Collected data entries
=-=-=
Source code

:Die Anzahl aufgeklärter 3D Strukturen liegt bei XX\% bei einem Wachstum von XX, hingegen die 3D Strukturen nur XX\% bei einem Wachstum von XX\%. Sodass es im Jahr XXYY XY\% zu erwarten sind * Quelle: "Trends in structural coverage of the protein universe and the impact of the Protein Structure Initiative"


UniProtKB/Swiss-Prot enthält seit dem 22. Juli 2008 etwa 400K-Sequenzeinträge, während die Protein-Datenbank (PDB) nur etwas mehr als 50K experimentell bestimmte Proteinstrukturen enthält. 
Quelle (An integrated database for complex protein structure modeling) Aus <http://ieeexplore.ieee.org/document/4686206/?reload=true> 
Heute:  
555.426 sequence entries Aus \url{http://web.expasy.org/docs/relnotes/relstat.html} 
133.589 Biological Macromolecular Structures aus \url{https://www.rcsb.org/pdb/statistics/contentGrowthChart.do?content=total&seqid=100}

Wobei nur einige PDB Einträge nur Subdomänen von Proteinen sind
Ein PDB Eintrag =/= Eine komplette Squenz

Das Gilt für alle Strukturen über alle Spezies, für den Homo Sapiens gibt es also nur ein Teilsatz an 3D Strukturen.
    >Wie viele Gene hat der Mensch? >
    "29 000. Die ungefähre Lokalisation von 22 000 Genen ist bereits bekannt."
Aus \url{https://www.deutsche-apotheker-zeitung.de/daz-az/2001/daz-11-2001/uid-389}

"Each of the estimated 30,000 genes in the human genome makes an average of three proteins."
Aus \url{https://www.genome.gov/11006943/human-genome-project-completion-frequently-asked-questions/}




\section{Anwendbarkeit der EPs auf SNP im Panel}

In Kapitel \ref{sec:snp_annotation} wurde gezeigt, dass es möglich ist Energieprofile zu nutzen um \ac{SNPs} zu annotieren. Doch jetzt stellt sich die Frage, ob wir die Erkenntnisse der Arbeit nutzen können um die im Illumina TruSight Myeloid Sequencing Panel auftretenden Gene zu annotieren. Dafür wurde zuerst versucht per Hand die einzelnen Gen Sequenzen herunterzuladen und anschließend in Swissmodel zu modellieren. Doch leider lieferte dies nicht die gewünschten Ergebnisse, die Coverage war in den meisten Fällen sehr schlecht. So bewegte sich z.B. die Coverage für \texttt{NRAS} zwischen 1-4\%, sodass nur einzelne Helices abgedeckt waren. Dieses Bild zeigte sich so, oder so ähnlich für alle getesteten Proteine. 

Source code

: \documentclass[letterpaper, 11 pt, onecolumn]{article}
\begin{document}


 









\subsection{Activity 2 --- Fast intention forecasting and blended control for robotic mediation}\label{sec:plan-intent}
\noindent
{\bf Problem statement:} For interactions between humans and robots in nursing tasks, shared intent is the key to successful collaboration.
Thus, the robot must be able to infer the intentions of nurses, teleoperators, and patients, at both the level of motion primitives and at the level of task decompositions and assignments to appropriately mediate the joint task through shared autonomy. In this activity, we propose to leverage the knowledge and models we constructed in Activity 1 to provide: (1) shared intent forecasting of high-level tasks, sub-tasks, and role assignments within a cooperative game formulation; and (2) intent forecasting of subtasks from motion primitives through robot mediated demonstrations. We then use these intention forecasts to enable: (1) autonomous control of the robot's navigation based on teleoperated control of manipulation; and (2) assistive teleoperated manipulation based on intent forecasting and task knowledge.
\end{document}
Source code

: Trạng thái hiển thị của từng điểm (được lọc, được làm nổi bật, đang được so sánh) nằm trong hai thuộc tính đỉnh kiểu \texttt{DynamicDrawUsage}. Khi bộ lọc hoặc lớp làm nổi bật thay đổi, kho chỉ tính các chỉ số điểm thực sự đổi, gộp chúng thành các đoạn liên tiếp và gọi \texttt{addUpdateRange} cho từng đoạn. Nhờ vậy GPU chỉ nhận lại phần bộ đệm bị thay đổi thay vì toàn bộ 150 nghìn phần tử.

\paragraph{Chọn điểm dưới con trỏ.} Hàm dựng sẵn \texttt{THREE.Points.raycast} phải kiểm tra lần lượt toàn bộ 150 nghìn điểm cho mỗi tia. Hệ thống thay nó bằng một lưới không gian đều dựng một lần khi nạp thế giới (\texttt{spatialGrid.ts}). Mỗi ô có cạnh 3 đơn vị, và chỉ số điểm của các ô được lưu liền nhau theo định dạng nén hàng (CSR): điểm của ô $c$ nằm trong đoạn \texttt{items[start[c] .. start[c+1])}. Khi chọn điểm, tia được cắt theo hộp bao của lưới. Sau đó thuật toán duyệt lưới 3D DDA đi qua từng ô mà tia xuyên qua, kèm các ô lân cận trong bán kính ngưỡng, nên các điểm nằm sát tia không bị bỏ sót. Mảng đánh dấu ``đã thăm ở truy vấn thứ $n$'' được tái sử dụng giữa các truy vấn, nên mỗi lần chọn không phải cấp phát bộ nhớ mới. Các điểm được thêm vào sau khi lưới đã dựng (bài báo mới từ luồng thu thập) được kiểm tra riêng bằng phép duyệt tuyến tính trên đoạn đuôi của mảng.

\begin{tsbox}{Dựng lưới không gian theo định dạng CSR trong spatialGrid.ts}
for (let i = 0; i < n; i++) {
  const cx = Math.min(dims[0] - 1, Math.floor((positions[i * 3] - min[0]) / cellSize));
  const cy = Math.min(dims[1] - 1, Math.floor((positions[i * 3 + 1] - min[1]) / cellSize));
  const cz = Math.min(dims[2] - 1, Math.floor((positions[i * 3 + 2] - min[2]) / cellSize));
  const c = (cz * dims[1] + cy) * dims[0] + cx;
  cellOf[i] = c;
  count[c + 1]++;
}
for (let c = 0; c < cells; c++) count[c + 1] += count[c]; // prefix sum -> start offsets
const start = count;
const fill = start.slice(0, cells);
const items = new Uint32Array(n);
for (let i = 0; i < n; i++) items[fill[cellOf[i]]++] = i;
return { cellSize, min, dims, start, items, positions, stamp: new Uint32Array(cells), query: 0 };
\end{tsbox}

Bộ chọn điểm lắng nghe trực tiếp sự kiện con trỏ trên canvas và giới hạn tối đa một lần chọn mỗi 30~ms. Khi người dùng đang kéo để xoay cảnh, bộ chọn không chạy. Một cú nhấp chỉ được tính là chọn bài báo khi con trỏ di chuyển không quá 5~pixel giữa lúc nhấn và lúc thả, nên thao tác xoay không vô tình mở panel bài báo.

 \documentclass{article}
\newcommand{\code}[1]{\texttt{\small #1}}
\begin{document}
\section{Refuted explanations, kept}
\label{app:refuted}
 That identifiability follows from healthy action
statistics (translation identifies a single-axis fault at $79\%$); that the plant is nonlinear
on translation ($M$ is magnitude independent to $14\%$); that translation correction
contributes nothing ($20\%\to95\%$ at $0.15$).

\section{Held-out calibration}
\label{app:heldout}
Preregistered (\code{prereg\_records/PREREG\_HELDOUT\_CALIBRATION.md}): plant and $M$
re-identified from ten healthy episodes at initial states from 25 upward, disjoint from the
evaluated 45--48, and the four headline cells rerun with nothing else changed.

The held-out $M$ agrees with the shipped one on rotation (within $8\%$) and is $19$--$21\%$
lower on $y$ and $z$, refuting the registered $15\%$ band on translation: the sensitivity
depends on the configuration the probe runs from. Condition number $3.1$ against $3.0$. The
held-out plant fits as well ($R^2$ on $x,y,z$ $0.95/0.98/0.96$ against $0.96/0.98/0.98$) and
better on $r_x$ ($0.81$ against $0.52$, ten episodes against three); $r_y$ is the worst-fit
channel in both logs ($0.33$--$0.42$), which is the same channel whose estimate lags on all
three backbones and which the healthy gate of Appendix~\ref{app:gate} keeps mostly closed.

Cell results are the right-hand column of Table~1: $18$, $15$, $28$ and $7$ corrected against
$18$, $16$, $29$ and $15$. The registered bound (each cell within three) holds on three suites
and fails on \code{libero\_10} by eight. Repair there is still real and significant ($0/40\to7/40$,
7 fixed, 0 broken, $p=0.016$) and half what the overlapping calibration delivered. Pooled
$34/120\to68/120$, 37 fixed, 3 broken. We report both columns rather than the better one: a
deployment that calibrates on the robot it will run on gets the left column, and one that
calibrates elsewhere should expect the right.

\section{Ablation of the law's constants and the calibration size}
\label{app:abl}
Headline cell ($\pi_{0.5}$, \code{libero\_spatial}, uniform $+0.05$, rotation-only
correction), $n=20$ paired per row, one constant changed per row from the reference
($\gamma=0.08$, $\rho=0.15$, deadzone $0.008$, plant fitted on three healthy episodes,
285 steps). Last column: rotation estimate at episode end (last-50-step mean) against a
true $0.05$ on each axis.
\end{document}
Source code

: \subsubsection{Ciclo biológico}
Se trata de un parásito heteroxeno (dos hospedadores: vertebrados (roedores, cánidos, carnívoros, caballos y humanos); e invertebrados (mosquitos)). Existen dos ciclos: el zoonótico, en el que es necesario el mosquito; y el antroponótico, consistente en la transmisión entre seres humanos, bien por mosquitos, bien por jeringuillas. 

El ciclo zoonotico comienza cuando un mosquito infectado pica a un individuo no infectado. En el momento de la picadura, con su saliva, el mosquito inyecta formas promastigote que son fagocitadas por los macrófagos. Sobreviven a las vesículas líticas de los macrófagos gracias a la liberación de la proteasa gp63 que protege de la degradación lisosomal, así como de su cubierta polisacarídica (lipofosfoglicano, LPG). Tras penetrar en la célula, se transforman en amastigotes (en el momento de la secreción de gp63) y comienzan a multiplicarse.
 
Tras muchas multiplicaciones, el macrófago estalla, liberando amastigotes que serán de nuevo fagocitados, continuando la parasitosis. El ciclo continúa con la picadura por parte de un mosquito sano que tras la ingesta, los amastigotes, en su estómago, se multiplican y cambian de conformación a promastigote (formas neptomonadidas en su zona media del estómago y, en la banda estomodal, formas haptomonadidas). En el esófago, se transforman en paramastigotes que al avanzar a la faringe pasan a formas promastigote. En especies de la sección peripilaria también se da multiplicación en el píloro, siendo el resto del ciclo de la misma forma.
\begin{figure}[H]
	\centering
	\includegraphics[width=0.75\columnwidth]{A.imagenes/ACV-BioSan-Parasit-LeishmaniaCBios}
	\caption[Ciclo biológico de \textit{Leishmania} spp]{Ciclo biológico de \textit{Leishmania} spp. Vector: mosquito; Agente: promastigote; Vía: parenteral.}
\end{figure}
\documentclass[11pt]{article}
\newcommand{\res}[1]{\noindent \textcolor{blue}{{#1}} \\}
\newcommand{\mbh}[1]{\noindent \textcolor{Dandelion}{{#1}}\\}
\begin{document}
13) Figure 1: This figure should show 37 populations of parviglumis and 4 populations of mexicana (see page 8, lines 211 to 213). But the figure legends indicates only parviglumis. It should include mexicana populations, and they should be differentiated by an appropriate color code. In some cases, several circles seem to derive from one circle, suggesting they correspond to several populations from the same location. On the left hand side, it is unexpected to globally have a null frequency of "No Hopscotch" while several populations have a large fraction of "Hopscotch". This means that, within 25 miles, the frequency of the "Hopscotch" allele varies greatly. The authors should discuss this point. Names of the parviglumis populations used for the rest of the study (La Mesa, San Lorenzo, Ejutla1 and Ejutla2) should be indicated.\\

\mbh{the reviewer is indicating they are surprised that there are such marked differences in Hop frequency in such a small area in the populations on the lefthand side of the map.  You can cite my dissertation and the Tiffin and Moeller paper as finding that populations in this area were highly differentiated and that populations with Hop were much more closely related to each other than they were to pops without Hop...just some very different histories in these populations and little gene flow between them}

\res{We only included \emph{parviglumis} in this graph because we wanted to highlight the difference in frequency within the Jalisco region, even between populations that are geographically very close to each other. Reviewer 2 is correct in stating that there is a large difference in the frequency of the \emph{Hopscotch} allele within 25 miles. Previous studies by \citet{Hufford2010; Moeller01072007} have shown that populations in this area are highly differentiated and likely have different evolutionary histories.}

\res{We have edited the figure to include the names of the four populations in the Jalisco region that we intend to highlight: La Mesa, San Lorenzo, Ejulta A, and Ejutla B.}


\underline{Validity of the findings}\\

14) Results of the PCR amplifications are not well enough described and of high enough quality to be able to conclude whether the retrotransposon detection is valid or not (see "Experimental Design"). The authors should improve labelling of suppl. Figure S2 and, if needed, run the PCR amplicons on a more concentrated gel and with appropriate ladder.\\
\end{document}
=-=-=
- [EXERCISE GOAL] Your answer must be the lines from the first line of the entries above through the line that contains "555.426 sequence entries", written out exactly.

- [TASK SOLUTION]
Source code

:Die Anzahl aufgeklärter 3D Strukturen liegt bei XX\% bei einem Wachstum von XX, hingegen die 3D Strukturen nur XX\% bei einem Wachstum von XX\%. Sodass es im Jahr XXYY XY\% zu erwarten sind * Quelle: "Trends in structural coverage of the protein universe and the impact of the Protein Structure Initiative"


UniProtKB/Swiss-Prot enthält seit dem 22. Juli 2008 etwa 400K-Sequenzeinträge, während die Protein-Datenbank (PDB) nur etwas mehr als 50K experimentell bestimmte Proteinstrukturen enthält. 
Quelle (An integrated database for complex protein structure modeling) Aus <http://ieeexplore.ieee.org/document/4686206/?reload=true> 
Heute:  
555.426 sequence entries Aus \url{http://web.expasy.org/docs/relnotes/relstat.html} 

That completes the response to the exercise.